On a farm, there's a strong willingness to work together, he says. "I think that creates a team effort in the marriage and that helps (it) succeed. Despite all the stress, the weather, low markets, despite the fact you're not making money - I think farm couples in general have a lot to tell people about in terms of healthy relationships."
Farmers actually have among the lowest divorce rates as a group, compared to other professions. "My experience is that divorce happens so rarely that it's actually shocking when it happens," Kozlowski says.
"I don't know too many farmers that are making oodles of money, and there's also not a lot of prestige in the job. So we go into it out of love of the work, out of willingness to put up with long hours and little pay, to be our own boss. We tend to like that, so we're happier in our work."
Couples who are happy in their work also tend to be happier in their relationship. "If there isn't that love of the position, or love of the profession between both people in the partnership, there can be problems along the way," he says.
One period in farming that did see a rise in divorce rates was the farm crisis of the 1980s. Farmers were encouraged to farm "fence row to fence row" with record production. However, farmers went into a lot of debt buying extra equipment and land. Massive debt along with high fuel prices and low commodity prices lead to a lot of farm foreclosures, auctions, and bankruptcies, Kozlowski explains.
"Try as they might, they couldn't pull themselves out of it," he says. "When you're the generation that has to sell the farm and give it up, that's an extraordinarily mortal blow to your psyche. And I think that's why we saw the divorce rates go up, even though the couples may have shared in the risk and love of the operation, some people just couldn't handle it."
Kozlowski notes that suicide rates among farmers continues to be a problem, particularly internationally - on small farms under enormous pressure to produce.
He adds that he's noticed more optimism in the produce business, compared to commodity farmers such as dairy, corn, or soybeans. "In our business there seems to be a lot more interest in our work and maybe it's because of the direct connection with the communities that you're working with. Whereas, if you're a commodity farmer, you're working with the Chicago Board of Trade, your not working with your neighbors and other people in the community."

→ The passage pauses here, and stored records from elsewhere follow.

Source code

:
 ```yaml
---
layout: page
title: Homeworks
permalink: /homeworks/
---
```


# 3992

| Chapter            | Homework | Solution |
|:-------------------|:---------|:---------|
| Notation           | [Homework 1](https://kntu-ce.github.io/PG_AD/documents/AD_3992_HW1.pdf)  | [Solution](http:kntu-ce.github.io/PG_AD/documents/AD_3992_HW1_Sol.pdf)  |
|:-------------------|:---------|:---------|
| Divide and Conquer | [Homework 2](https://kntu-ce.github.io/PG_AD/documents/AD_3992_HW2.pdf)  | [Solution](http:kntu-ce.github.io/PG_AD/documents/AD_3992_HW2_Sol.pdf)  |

For Kozlowski and Raduenz, the community support and interactions with their customers is what fuels them and holds them accountable, personally and professionally. "You want to represent yourself as openly and honestly to your community as possible. And that suggests that you're not hiding anything and that suggests you're running a first-rate operation," he says. "We certainly want to also include everybody."
At the end of the long work day, Kozlowski says that despite the challenges, he never regrets buying a farm with his wife. "I could have the greatest market and restaurant sales in a week, but the thing that really motivates me is when a family comes and a child asks for our carrots, and right in front of me eats it," he says with a smile.
Even if you don't own a farm with your partner or spouse, or even work together at the same office or career field, Kozlowski shares his relationship advice:
"Forgive and patience. It's amazing how much you learn (about each other) as a couple the longer you stay married, and how important it is to know that."